Consolidation of infrastructure. So much the reality that it's almost not a trend, although the large media, computing and communications companies are continually seeking to dominate infrastructure in each new area as it develops.

Counter-trend:

Democratization of infrastructure. As in the area of sharing of media creation, collaboration and sharing are powerful trends changing the way we work, and, in some cases, do business.

  • Distributed computing: Pioneered by the SETI Institute, various projects requiring massive amounts of computing beyond the capability of those working on the project, including the Human Genome Project, requested that common computer users like you or me allow their own computers to be taken over in the hours they are not otherwise being used, for the purpose of crunching vast amounts of data. Millions of people have participated.
  • P2P distribution: As Napster proved, people will create their own distribution networks. As the music industry looked on, tens of millions of individuals participated in a music distribution system that had nothing to do with the entrenched powers, shiny discs, trucks, or even payments. This model is moving into other types of content.
  • MySpace: Yes, it is now owned by News Corporation. It is also an emblem of the ability of a start up to so completely catch fire that many types of content can be displayed, performed and distributed to a community that can (and does) number in 9 figures without having to set up a traditional network of any kind.
  • YouTube: Again, suddenly, and without involvement from established media or infrastructure companies, YouTube now logs over 100,000,000 video downloads per day! This staggering figure has been achieved by a company that was founded last year, 2005! The revolution is upon us!
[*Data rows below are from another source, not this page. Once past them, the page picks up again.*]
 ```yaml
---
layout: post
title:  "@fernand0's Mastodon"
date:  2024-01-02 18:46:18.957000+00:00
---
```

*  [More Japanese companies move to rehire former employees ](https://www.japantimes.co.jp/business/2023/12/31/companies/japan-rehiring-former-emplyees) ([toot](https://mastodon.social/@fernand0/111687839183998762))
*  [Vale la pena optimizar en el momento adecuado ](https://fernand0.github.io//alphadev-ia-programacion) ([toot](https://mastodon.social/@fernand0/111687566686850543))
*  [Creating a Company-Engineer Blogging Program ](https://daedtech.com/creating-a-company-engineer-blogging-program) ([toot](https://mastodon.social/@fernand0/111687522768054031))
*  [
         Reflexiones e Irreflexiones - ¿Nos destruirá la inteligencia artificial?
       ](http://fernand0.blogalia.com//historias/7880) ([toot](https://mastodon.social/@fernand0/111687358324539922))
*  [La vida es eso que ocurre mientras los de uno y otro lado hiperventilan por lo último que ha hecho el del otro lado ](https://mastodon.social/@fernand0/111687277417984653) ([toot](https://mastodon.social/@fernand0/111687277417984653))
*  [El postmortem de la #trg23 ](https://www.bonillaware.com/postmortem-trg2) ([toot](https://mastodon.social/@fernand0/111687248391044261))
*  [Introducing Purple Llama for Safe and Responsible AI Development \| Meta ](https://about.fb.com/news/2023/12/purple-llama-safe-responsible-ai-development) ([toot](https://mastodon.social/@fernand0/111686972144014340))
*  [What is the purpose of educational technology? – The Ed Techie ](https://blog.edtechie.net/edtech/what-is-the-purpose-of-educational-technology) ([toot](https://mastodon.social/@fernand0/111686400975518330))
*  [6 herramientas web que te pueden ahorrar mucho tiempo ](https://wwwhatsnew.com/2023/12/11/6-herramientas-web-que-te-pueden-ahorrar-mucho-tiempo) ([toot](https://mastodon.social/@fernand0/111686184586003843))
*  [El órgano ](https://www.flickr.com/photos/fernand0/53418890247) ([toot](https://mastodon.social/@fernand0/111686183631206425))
In each of the above examples, content is being created and/or infrastructure is being provided by individuals with no thought of immediate financial compensation for their efforts. And, yet, it is a global phenomenon. On the content side, for many, it is replacing much of the leisure time entertainment and news experiences formerly provided by the big media companies. This clash of the titans – big business versus the rest of us – citizens, consumers, viewsers, however one might characterize it, has potentially huge ramifications for the way business and life is done in the 21st century. Who knows? It might even be a harbinger of a changing global consciousness! One can only hope.